▶ **Assignment**: Return all the data verbatim but without images.

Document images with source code

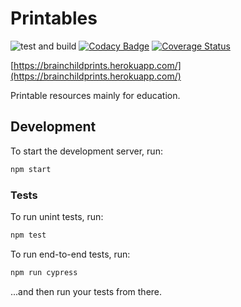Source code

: # Printables

![test and build](https://github.com/brainchild-projects/printables/actions/workflows/test.yml/badge.svg) [![Codacy Badge](https://app.codacy.com/project/badge/Grade/476755fc04904364a02dad0c9da69e63)](https://www.codacy.com/gh/brainchild-projects/printables/dashboard?utm_source=github.com&amp;utm_medium=referral&amp;utm_content=brainchild-projects/printables&amp;utm_campaign=Badge_Grade) [![Coverage Status](https://coveralls.io/repos/github/brainchild-projects/printables/badge.svg?branch=main)](https://coveralls.io/github/brainchild-projects/printables?branch=main)


[https://brainchildprints.herokuapp.com/](https://brainchildprints.herokuapp.com/)

Printable resources mainly for education.


## Development

To start the development server, run:

```sh
npm start
```

### Tests

To run unint tests, run:

```sh
npm test
```

To run end-to-end tests, run:

```sh
npm run cypress
```

...and then run your tests from there.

▶ **Solution**:
Source code

: # Printables

![test and build](https://github.com/brainchild-projects/printables/actions/workflows/test.yml/badge.svg) [![Codacy Badge](https://app.codacy.com/project/badge/Grade/476755fc04904364a02dad0c9da69e63)](https://www.codacy.com/gh/brainchild-projects/printables/dashboard?utm_source=github.com&amp;utm_medium=referral&amp;utm_content=brainchild-projects/printables&amp;utm_campaign=Badge_Grade) [![Coverage Status](https://coveralls.io/repos/github/brainchild-projects/printables/badge.svg?branch=main)](https://coveralls.io/github/brainchild-projects/printables?branch=main)


[https://brainchildprints.herokuapp.com/](https://brainchildprints.herokuapp.com/)

Printable resources mainly for education.


## Development

To start the development server, run:

```sh
npm start
```

### Tests

To run unint tests, run:

```sh
npm test
```

To run end-to-end tests, run:

```sh
npm run cypress
```

...and then run your tests from there.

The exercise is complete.